Cleaning GBIF data using OpenRefine

Author(s)	Yvan Le Bras Sophie Pamerlon Laura Russell
Reviewers

Overview
Questions:

How can I use OpenRefine to clean data?

How do I check and clean biodiversity data using OpenRefine?

Objectives:

Use OpenRefine faceting functionalities to apply mass editing and manage duplicates

Use OpenRefine clustering and filtering functionalities to edit, transform data notably using regular expression

Use OpenRefine to apply API services on your data

Requirements:

Introduction to Galaxy Analyses

Time estimation: 45 minutes

Supporting Materials:

instances Available on these Galaxies

Known Working

UseGalaxy.eu ✅ ⭐️

UseGalaxy.fr ✅ ⭐️

Published: Jan 21, 2025

Last modification: Jun 3, 2025

License: Tutorial Content is licensed under Creative Commons Attribution 4.0 International License.
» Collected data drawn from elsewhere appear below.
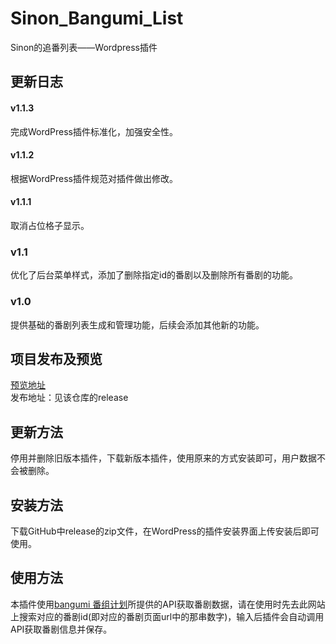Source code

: # Sinon_Bangumi_List
Sinon的追番列表——Wordpress插件

## 更新日志
#### v1.1.3
完成WordPress插件标准化，加强安全性。
#### v1.1.2
根据WordPress插件规范对插件做出修改。
#### v1.1.1
取消占位格子显示。
### v1.1
优化了后台菜单样式，添加了删除指定id的番剧以及删除所有番剧的功能。
### v1.0
提供基础的番剧列表生成和管理功能，后续会添加其他新的功能。

## 项目发布及预览
[预览地址](https://sinon.top/bangumi)  
发布地址：见该仓库的release  

## 更新方法
停用并删除旧版本插件，下载新版本插件，使用原来的方式安装即可，用户数据不会被删除。

## 安装方法
下载GitHub中release的zip文件，在WordPress的插件安装界面上传安装后即可使用。

## 使用方法
本插件使用[bangumi 番组计划](http://bgm.tv/)所提供的API获取番剧数据，请在使用时先去此网站上搜索对应的番剧id(即对应的番剧页面url中的那串数字)，输入后插件会自动调用API获取番剧信息并保存。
The GTN Framework is licensed under MIT

purl PURL: https://gxy.io/GTN:T00488

version Revision: 5

In this tutorial we will use OpenRefine tool to clean occurrence records retrieved from GBIF (Global Biodiversity Information Facility).

This tutorial is based on the GBIF Laure Russell 2021 “Biodiversity data mobilization course” accessible on GBIF website on Use case 1 “Herbarium Specimens” using file from Exercise 3C, at the bottom of the page, reachable through this direct URL.

Agenda

In this tutorial, we will cover:

Retrieve data from GBIF “Biodiversity data mobilization course”

Deploy an OpenRefine instance and push your data in

Faceting

Filtering

Clustering

Exporting

API use

Conclusion

Retrieve data from GBIF “Biodiversity data mobilization course”

Hands On: Data import and project creation
Create a new history for this tutorial and give it a name (example: “OpenRefine tutorial”) for you to find it again later if needed.

To create a new history simply click the new-history icon at the top of the history panel:

Click on galaxy-pencil (Edit) next to the history name (which by default is “Unnamed history”)

Type the new name

Click on Save

To cancel renaming, click the galaxy-undo “Cancel” button

If you do not have the galaxy-pencil (Edit) next to the history name (which can be the case if you are using an older version of Galaxy) do the following:

Click on Unnamed history (or the current name of the history) (Click to rename history) at the top of your history panel

Type the new name

Press Enter
Import data file from GBIF Laure Russell 2021 “Biodiversity data mobilization course” accessible on GBIF website on Use case 1 “Herbarium Specimens” using file from Exercice 3C, at the bottom of the page

“Herbarium Specimens” data file as a csv file named “UC1-3c-open-refine.csv”
https://docs.gbif.org/course-data-mobilization/exercise-data/UC1-3c-open-refine.csv
Copy the link location

Click galaxy-upload Upload Data at the top of the tool panel

Select galaxy-wf-edit Paste/Fetch Data

Paste the link(s) into the text field

Press Start

Close the window
Regex Find And Replace ( Galaxy version 1.0.3) with the following parameters:

param-file “Select lines from”: UC1-3c-open-refine.csv

In “Check”:

param-repeat “Insert Check”

“Find Regex”: ;

“Replacement”: \t

click button “run tool”

Change the datatype from “txt” to “tabular”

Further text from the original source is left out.